Rust remover seems like a good idea. Bar Keepers Friend works well at that.

Another idea is to install some shrubs along the foundation. Hide the stain. Have to keep them watered though, which may present a problem...


----------



## mattech (Jun 4, 2016)

Awesome. Thanks y'all.ill give that a try. Also, I have planted shrubs and will be spreading pinestraw this weekend.


----------



## Killdee (Jun 4, 2016)

Home depot sells a product that works but the name escapes me, its in the paint dept. I had bleached a vinyl house 1 time that sparkled but where the red mud was, put this on with a pumpsprayer and a little scrubbing the stubborn spots.


----------



## shakey gizzard (Jun 4, 2016)

Zep! http://forum.gon.com/showthread.php?t=640200


----------



## north_ga fireman (Jun 4, 2016)

I own a pressure washing business and have found that aluminum acid cleaner mixed 1 to 1 will take those stains off just wet it and then spray it brush lightly and rinse it.


----------



## JohnCarlson (Dec 7, 2016)

Hi there, I hope the stain must be removed now.
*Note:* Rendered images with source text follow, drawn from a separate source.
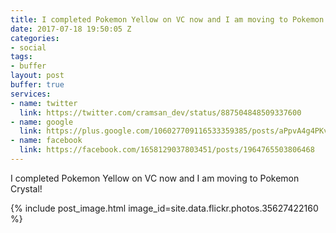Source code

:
 ```yaml
---
title: I completed Pokemon Yellow on VC now and I am moving to Pokemon Crystal!
date: 2017-07-18 19:50:05 Z
categories:
- social
tags:
- buffer
layout: post
buffer: true
services:
- name: twitter
  link: https://twitter.com/cramsan_dev/status/887504848509337600
- name: google
  link: https://plus.google.com/106027709116533359385/posts/aPpvA4g4PKv
- name: facebook
  link: https://facebook.com/1658129037803451/posts/1964765503806468
---
```


I completed Pokemon Yellow on VC now and I am moving to Pokemon Crystal!

{% include post_image.html image_id=site.data.flickr.photos.35627422160 %}
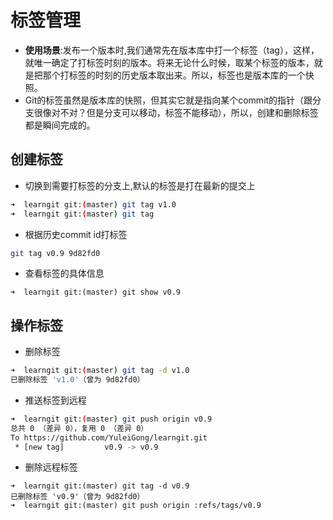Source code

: 




# 标签管理
* __使用场景__:发布一个版本时,我们通常先在版本库中打一个标签（tag），这样，就唯一确定了打标签时刻的版本。将来无论什么时候，取某个标签的版本，就是把那个打标签的时刻的历史版本取出来。所以，标签也是版本库的一个快照。
* Git的标签虽然是版本库的快照，但其实它就是指向某个commit的指针（跟分支很像对不对？但是分支可以移动，标签不能移动），所以，创建和删除标签都是瞬间完成的。

## 创建标签
* 切换到需要打标签的分支上,默认的标签是打在最新的提交上

```bash
➜  learngit git:(master) git tag v1.0
➜  learngit git:(master) git tag
```
* 根据历史commit id打标签

```bash
git tag v0.9 9d82fd0
```

* 查看标签的具体信息

```
➜  learngit git:(master) git show v0.9
```

## 操作标签
* 删除标签

```bash
➜  learngit git:(master) git tag -d v1.0
已删除标签 'v1.0'（曾为 9d82fd0）
```
* 推送标签到远程

```bash
➜  learngit git:(master) git push origin v0.9
总共 0 （差异 0），复用 0 （差异 0）
To https://github.com/YuleiGong/learngit.git
 * [new tag]         v0.9 -> v0.9
```

* 删除远程标签

```
➜  learngit git:(master) git tag -d v0.9
已删除标签 'v0.9'（曾为 9d82fd0）
➜  learngit git:(master) git push origin :refs/tags/v0.9
```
If not, then you should try red clay stain remover which works great for removing stains from fiberglass, vinyl siding, carpet, plastic, etc. It works effectively and safely for removing stains from interior and exterior surfaces. For reselling your home, having some cleaning and little remodeling is a great idea. We too are planning to resale our home and getting some exterior home improvement done by the contractors at STB Remodeling Group. They are too using that red clay stain remover for cleaning the siding, this is why I recommended you to use this remover for effective results.


----------



## 1gr8bldr (Dec 9, 2016)

WD40? LOL, I don't know but I know someone who claims it works


----------